Hilirisasi Sawit RI Alami Hambatan

Jakarta Beritasatu.com – Direktur Eksekutif Gabungan Industri Minyak Nabati Indonesia (GIMNI) Sahat Sinaga mengatakan, upaya menggenjot hilirisasi sawit di Tanah Air menghadapi sejumlah kendala. Salah satunya penerapan dana pungutan US$ 20 per ton pada produk ekspor hilir sawit, yakni untuk minyak goreng kemasan dan bermerek ukuran di bawah 25 kilogram (kg) dan biodiesel. Terbukti, ekspor Indonesia untuk kedua produk tersebut turun 25-30% selama Juli-Desember 2015 dibandingkan Januari-Juni 2015. Atau, sejak diberlakukannya PMK 133/2015 mulai Juli 2015, PMK itu mengatur tentang Tarif Layanan Badan Layanan Umum Badan Pengelola Dana Perkebunan Kelapa Sawit pada Kementerian Keuangan.
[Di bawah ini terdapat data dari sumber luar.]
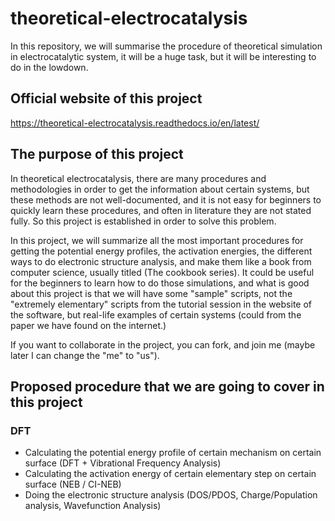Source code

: # theoretical-electrocatalysis
In this repository, we will summarise the procedure of theoretical simulation in electrocatalytic system, it will be a huge task, but it will be interesting to do in the lowdown.

## Official website of this project
https://theoretical-electrocatalysis.readthedocs.io/en/latest/

## The purpose of this project
In theoretical electrocatalysis, there are many procedures and methodologies in order to get the information about certain systems, but these methods are not well-documented, and it is not easy for beginners to quickly learn these procedures, and often in literature they are not stated fully. So this project is established in order to solve this problem.

In this project, we will summarize all the most important procedures for getting the potential energy profiles, the activation energies, the different ways to do electronic structure analysis, and make them like a book from computer science, usually titled (The cookbook series). It could be useful for the beginners to learn how to do those simulations, and what is good about this project is that we will have some "sample" scripts, not the "extremely elementary" scripts from the tutorial session in the website of the software, but real-life examples of certain systems (could from the paper we have found on the internet.)

If you want to collaborate in the project, you can fork, and join me (maybe later I can change the "me" to "us").

## Proposed procedure that we are going to cover in this project 

### DFT 

* Calculating the potential energy profile of certain mechanism on certain surface (DFT + Vibrational Frequency Analysis)
* Calculating the activation energy of certain elementary step on certain surface (NEB / CI-NEB)
* Doing the electronic structure analysis (DOS/PDOS, Charge/Population analysis, Wavefunction Analysis)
Persoalan tambahan lainnya, kata Sahat Sinaga, produk ekspor sawit masih masuk jalur merah oleh Bea Cukai (BC) Kementerian Keuangan dengan aturan PMK 145/2014 dan PMK 146/2014. Hal itu menyebabkan alur ekspor sawit tersendat. GIMNI dan Asosiasi Produsen Biofuel Indonesia (Aprobi) sudah mengirimkan surat resmi, baik kepada Kementerian Perindustrian dan Badan Pengelola Dana Perkebunan Kelapa Sawit (BPDP-KS) agar mengubah regulasi yang ada dan menolkan dana pungutan atas kedua produk tersebut. “Dengan begitu, ekspor sawit dari Indonesia bisa kompetitif dengan negara pesaing lainnya,” kata Sahat di Jakarta, Senin (8/2).

Selain itu, peraturan Bea Cukai Kementerian Keuangan juga berbeda-beda untuk ekspor bulking sawit di Gresik dan Palembang dengan pelabuhan ekspor lainnya. Kebijakan itu menyebabkan eksportir harus menggunakan format 3D, yakni loading lebih dahulu kemudian baru PEB (pemberitahuan ekspor barang) diajukan untuk fiat muat bayar Dana Pungutan (DP) atau Bea Keluar (BK). Hal itu telah membuat risiko tinggi bagi eksportir terkena demurrage karena kapal tak bisa berlayar. Kapal harus menunggu PEB itu belakangan di fiat muat, lalu bayar DP atau BK setelah barang lengkap di kapal. Apabila hal itu terjadi pada Jumat siang, penyelesaian administrasi ekspor baru bisa diselesaikan Senin berikutnya. “Usaha peningkatan ekspor sawit sangat tidak didukung oleh pelaksana lapangan dan regulasi. Ini sangat ironis mengingat MEA (Masyarakat Ekonomi Asean) sudah berjalan sejak Desember 2015. Apa yang bisa diandalkan sebagai basis daya saing Indonesia?” kata Sahat.